AVAILABLE DATA START
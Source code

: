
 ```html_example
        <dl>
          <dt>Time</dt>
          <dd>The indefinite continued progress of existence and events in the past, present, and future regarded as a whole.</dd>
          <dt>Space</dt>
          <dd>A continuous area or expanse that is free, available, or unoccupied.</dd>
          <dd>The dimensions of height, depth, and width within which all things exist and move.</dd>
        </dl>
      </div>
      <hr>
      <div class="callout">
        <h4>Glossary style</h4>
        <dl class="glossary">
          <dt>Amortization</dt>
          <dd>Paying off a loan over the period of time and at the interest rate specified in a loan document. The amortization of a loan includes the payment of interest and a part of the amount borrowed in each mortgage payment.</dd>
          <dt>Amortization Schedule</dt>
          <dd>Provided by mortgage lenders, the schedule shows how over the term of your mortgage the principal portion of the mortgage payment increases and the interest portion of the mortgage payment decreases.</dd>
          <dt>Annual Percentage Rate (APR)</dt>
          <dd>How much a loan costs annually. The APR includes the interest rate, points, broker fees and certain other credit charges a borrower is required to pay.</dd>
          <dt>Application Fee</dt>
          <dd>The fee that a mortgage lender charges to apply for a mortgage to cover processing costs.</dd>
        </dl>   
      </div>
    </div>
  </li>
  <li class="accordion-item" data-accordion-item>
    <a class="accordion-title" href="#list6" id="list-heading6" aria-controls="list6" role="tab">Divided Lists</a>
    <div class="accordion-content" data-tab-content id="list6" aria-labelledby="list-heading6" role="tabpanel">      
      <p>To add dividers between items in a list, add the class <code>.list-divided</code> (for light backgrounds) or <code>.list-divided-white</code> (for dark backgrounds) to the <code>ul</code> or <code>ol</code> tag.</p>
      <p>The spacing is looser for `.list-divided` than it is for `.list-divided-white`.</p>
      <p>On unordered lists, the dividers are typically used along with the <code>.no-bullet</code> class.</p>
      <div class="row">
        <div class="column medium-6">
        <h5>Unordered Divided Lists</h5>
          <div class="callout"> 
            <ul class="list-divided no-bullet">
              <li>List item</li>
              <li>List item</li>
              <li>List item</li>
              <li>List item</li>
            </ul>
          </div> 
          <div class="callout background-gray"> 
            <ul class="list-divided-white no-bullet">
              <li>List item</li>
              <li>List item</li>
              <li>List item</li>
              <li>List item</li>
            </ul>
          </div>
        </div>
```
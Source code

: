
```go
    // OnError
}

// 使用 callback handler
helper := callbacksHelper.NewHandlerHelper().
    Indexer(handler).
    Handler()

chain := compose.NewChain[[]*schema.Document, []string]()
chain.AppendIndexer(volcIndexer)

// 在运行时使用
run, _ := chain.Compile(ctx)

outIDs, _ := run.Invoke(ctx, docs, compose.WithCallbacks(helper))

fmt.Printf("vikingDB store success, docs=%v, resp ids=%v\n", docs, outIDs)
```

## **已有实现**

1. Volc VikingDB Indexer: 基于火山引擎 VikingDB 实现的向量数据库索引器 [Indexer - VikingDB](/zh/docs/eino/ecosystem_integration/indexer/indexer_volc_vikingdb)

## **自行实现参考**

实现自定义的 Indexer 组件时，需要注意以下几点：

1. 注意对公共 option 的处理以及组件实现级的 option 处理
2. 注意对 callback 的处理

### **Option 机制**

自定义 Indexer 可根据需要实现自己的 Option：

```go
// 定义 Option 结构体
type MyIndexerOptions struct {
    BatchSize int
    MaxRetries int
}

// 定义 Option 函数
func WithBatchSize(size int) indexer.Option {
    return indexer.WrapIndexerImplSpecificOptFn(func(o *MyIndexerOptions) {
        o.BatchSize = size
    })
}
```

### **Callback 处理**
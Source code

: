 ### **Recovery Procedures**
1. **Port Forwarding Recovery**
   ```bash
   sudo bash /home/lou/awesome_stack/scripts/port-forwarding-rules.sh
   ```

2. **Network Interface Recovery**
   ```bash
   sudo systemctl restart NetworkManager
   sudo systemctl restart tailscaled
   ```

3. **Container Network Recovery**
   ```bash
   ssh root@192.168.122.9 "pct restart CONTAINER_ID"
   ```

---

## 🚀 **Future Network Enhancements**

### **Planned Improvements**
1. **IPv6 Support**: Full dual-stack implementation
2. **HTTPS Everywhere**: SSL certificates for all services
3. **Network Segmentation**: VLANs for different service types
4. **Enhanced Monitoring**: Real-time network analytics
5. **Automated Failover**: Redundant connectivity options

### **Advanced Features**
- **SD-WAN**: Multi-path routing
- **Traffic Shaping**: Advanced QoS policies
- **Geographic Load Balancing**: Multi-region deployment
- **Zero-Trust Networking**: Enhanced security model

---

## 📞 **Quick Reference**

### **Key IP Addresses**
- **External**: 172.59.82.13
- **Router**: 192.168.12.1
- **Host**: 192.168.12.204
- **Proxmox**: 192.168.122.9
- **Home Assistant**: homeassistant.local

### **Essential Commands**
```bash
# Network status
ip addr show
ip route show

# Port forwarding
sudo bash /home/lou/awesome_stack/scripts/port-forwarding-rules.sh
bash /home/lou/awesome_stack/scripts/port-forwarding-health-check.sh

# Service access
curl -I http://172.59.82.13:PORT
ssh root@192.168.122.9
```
AVAILABLE DATA END
▸ AIM OF THE EXERCISE:
An exact written copy of every entry is the required answer.

▸ EXPECTED ANSWER:
Source code

:
 ```html_example
        <dl>
          <dt>Time</dt>
          <dd>The indefinite continued progress of existence and events in the past, present, and future regarded as a whole.</dd>
          <dt>Space</dt>
          <dd>A continuous area or expanse that is free, available, or unoccupied.</dd>
          <dd>The dimensions of height, depth, and width within which all things exist and move.</dd>
        </dl>
      </div>
      <hr>
      <div class="callout">
        <h4>Glossary style</h4>
        <dl class="glossary">
          <dt>Amortization</dt>
          <dd>Paying off a loan over the period of time and at the interest rate specified in a loan document. The amortization of a loan includes the payment of interest and a part of the amount borrowed in each mortgage payment.</dd>
          <dt>Amortization Schedule</dt>
          <dd>Provided by mortgage lenders, the schedule shows how over the term of your mortgage the principal portion of the mortgage payment increases and the interest portion of the mortgage payment decreases.</dd>
          <dt>Annual Percentage Rate (APR)</dt>
          <dd>How much a loan costs annually. The APR includes the interest rate, points, broker fees and certain other credit charges a borrower is required to pay.</dd>
          <dt>Application Fee</dt>
          <dd>The fee that a mortgage lender charges to apply for a mortgage to cover processing costs.</dd>
        </dl>   
      </div>
    </div>
  </li>
  <li class="accordion-item" data-accordion-item>
    <a class="accordion-title" href="#list6" id="list-heading6" aria-controls="list6" role="tab">Divided Lists</a>
    <div class="accordion-content" data-tab-content id="list6" aria-labelledby="list-heading6" role="tabpanel">      
      <p>To add dividers between items in a list, add the class <code>.list-divided</code> (for light backgrounds) or <code>.list-divided-white</code> (for dark backgrounds) to the <code>ul</code> or <code>ol</code> tag.</p>
      <p>The spacing is looser for `.list-divided` than it is for `.list-divided-white`.</p>
      <p>On unordered lists, the dividers are typically used along with the <code>.no-bullet</code> class.</p>
      <div class="row">
        <div class="column medium-6">
        <h5>Unordered Divided Lists</h5>
          <div class="callout"> 
            <ul class="list-divided no-bullet">
              <li>List item</li>
              <li>List item</li>
              <li>List item</li>
              <li>List item</li>
            </ul>
          </div> 
          <div class="callout background-gray"> 
            <ul class="list-divided-white no-bullet">
              <li>List item</li>
              <li>List item</li>
              <li>List item</li>
              <li>List item</li>
            </ul>
          </div>
        </div>
```
Source code

:
```go
    // OnError
}

// 使用 callback handler
helper := callbacksHelper.NewHandlerHelper().
    Indexer(handler).
    Handler()

chain := compose.NewChain[[]*schema.Document, []string]()
chain.AppendIndexer(volcIndexer)

// 在运行时使用
run, _ := chain.Compile(ctx)

outIDs, _ := run.Invoke(ctx, docs, compose.WithCallbacks(helper))

fmt.Printf("vikingDB store success, docs=%v, resp ids=%v\n", docs, outIDs)
```

## **已有实现**

1. Volc VikingDB Indexer: 基于火山引擎 VikingDB 实现的向量数据库索引器 [Indexer - VikingDB](/zh/docs/eino/ecosystem_integration/indexer/indexer_volc_vikingdb)

## **自行实现参考**

实现自定义的 Indexer 组件时，需要注意以下几点：

1. 注意对公共 option 的处理以及组件实现级的 option 处理
2. 注意对 callback 的处理

### **Option 机制**

自定义 Indexer 可根据需要实现自己的 Option：

```go
// 定义 Option 结构体
type MyIndexerOptions struct {
    BatchSize int
    MaxRetries int
}

// 定义 Option 函数
func WithBatchSize(size int) indexer.Option {
    return indexer.WrapIndexerImplSpecificOptFn(func(o *MyIndexerOptions) {
        o.BatchSize = size
    })
}
```

### **Callback 处理**
Source code

: ### **Recovery Procedures**
1. **Port Forwarding Recovery**
   ```bash
   sudo bash /home/lou/awesome_stack/scripts/port-forwarding-rules.sh
   ```

2. **Network Interface Recovery**
   ```bash
   sudo systemctl restart NetworkManager
   sudo systemctl restart tailscaled
   ```

3. **Container Network Recovery**
   ```bash
   ssh root@192.168.122.9 "pct restart CONTAINER_ID"
   ```

---

## 🚀 **Future Network Enhancements**

### **Planned Improvements**
1. **IPv6 Support**: Full dual-stack implementation
2. **HTTPS Everywhere**: SSL certificates for all services
3. **Network Segmentation**: VLANs for different service types
4. **Enhanced Monitoring**: Real-time network analytics
5. **Automated Failover**: Redundant connectivity options

### **Advanced Features**
- **SD-WAN**: Multi-path routing
- **Traffic Shaping**: Advanced QoS policies
- **Geographic Load Balancing**: Multi-region deployment
- **Zero-Trust Networking**: Enhanced security model

---

## 📞 **Quick Reference**

### **Key IP Addresses**
- **External**: 172.59.82.13
- **Router**: 192.168.12.1
- **Host**: 192.168.12.204
- **Proxmox**: 192.168.122.9
- **Home Assistant**: homeassistant.local

### **Essential Commands**
```bash
# Network status
ip addr show
ip route show

# Port forwarding
sudo bash /home/lou/awesome_stack/scripts/port-forwarding-rules.sh
bash /home/lou/awesome_stack/scripts/port-forwarding-health-check.sh

# Service access
curl -I http://172.59.82.13:PORT
ssh root@192.168.122.9
```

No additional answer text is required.